*THE PROBLEM*: In the entries below, find each line with the word "them" and pull it out.

####

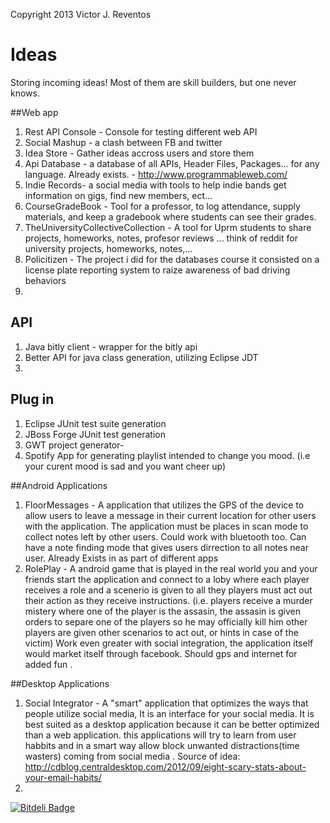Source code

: Copyright 2013 Victor J. Reventos

Ideas
=====

Storing incoming ideas! Most of them are skill builders, but one never knows.


##Web app
1. Rest API Console - Console for testing different web API
2. Social Mashup - a clash between FB and twitter
3. Idea Store - Gather ideas accross users and store them
4. Api Database - a database of all APIs, Header Files, Packages... for any language. Already exists. - http://www.programmableweb.com/ 
5. Indie Records- a social media with tools to help indie bands get information on gigs, find new members, ect... 
6. CourseGradeBook - Tool for a professor, to log attendance, supply materials, and keep a gradebook where students can see their grades.
7. TheUniversityCollectiveCollection - A tool for Uprm students to share projects, homeworks, notes, profesor reviews ... think of reddit for university projects, homeworks, notes,... 
9. Policitizen - The project i did for the databases course it consisted on a license plate reporting system to raize awareness of bad driving behaviors 
10. 

## API
1. Java bitly client - wrapper for the bitly api
2. Better API for java class generation, utilizing Eclipse JDT
3. 

## Plug in
1. Eclipse JUnit test suite generation
2. JBoss Forge JUnit test generation
3. GWT project generator- 
4. Spotify App for generating playlist intended to change you mood. (i.e your curent mood is sad and you want cheer up)

##Android Applications
1. FloorMessages -  A application that utilizes the GPS of the device to allow users to leave a message in their current location for other users with the application. The application must be places in scan mode to collect notes left by other users. Could work with bluetooth too. Can have a note finding mode that gives users dirrection to all notes near user. Already Exists in as part of different apps 
2. RolePlay - A android game that is played in the real world you and your friends start the application and connect to a loby where each player receives a role and a scenerio is given to all they players must act out their action as they receive instructions. (i.e. players receive a murder mistery where one of the player is the assasin, the assasin is given orders to separe one of the players so he may officially kill him other players are given other scenarios to act out, or hints in case of the victim) Work even greater with social integration, the application itself would market itself through facebook. Should gps and internet for added fun .  

##Desktop Applications
1. Social Integrator - A "smart" application that optimizes the ways that people utilize social media, It is an interface for your social media. It is best suited as a desktop application because it can be better optimized than a web application. this applications will try to learn from user habbits and in a smart way allow block unwanted distractions(time wasters) coming from social media . Source of idea: http://cdblog.centraldesktop.com/2012/09/eight-scary-stats-about-your-email-habits/ 
2. 


[![Bitdeli Badge](https://d2weczhvl823v0.cloudfront.net/vjames19/ideas/trend.png)](https://bitdeli.com/free "Bitdeli Badge")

####

*FINISHED TASK*:
Storing incoming ideas! Most of them are skill builders, but one never knows.
3. Idea Store - Gather ideas accross users and store them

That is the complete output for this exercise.